■ **SOURCE DATA**:

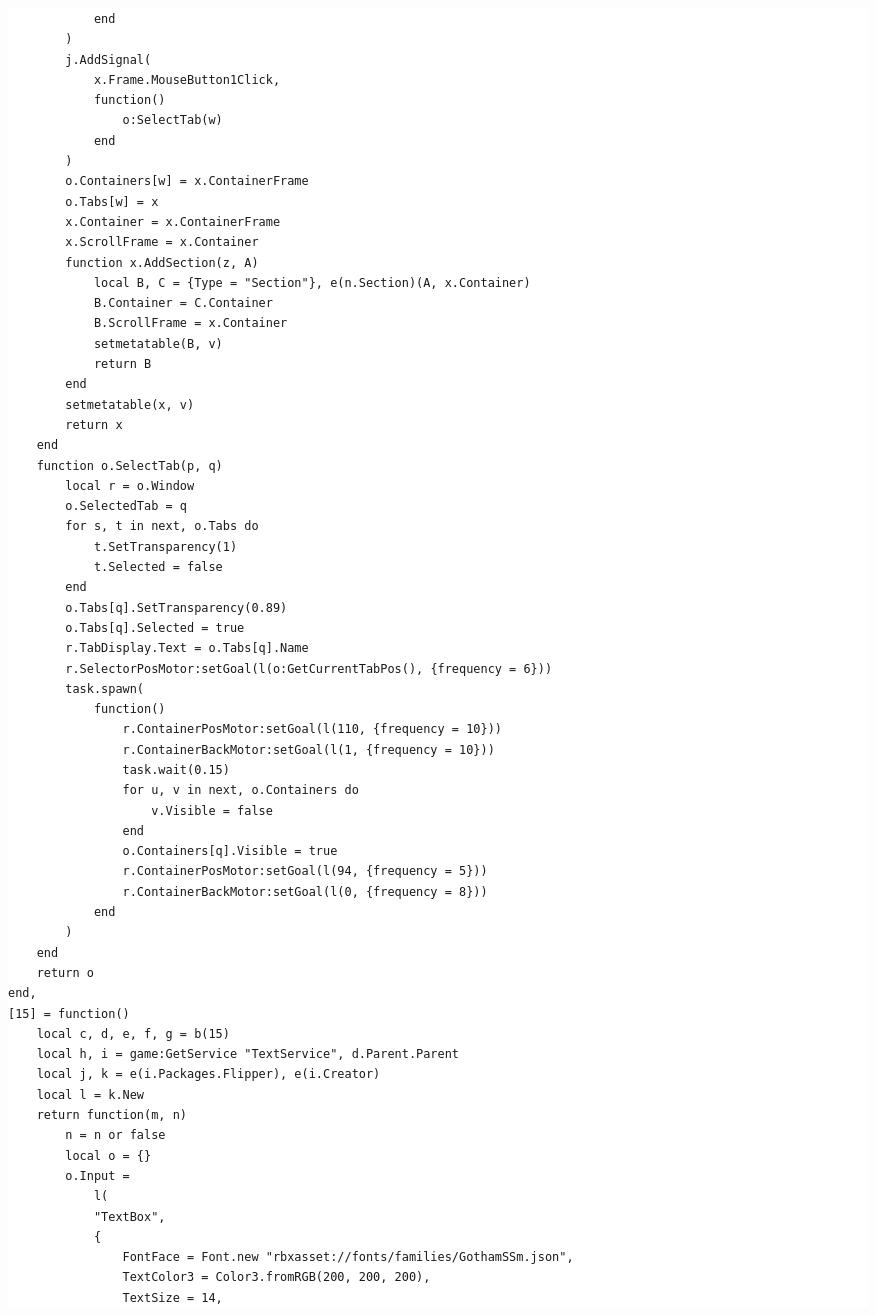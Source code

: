                 end
            )
            j.AddSignal(
                x.Frame.MouseButton1Click,
                function()
                    o:SelectTab(w)
                end
            )
            o.Containers[w] = x.ContainerFrame
            o.Tabs[w] = x
            x.Container = x.ContainerFrame
            x.ScrollFrame = x.Container
            function x.AddSection(z, A)
                local B, C = {Type = "Section"}, e(n.Section)(A, x.Container)
                B.Container = C.Container
                B.ScrollFrame = x.Container
                setmetatable(B, v)
                return B
            end
            setmetatable(x, v)
            return x
        end
        function o.SelectTab(p, q)
            local r = o.Window
            o.SelectedTab = q
            for s, t in next, o.Tabs do
                t.SetTransparency(1)
                t.Selected = false
            end
            o.Tabs[q].SetTransparency(0.89)
            o.Tabs[q].Selected = true
            r.TabDisplay.Text = o.Tabs[q].Name
            r.SelectorPosMotor:setGoal(l(o:GetCurrentTabPos(), {frequency = 6}))
            task.spawn(
                function()
                    r.ContainerPosMotor:setGoal(l(110, {frequency = 10}))
                    r.ContainerBackMotor:setGoal(l(1, {frequency = 10}))
                    task.wait(0.15)
                    for u, v in next, o.Containers do
                        v.Visible = false
                    end
                    o.Containers[q].Visible = true
                    r.ContainerPosMotor:setGoal(l(94, {frequency = 5}))
                    r.ContainerBackMotor:setGoal(l(0, {frequency = 8}))
                end
            )
        end
        return o
    end,
    [15] = function()
        local c, d, e, f, g = b(15)
        local h, i = game:GetService "TextService", d.Parent.Parent
        local j, k = e(i.Packages.Flipper), e(i.Creator)
        local l = k.New
        return function(m, n)
            n = n or false
            local o = {}
            o.Input =
                l(
                "TextBox",
                {
                    FontFace = Font.new "rbxasset://fonts/families/GothamSSm.json",
                    TextColor3 = Color3.fromRGB(200, 200, 200),
                    TextSize = 14,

■ **HOW TO COMPLETE THIS TASK**: Among the entries above, determine how many lines hold the string "return" and report that number alone.

■ **SOLUTION TO THE PROBLEM**: 4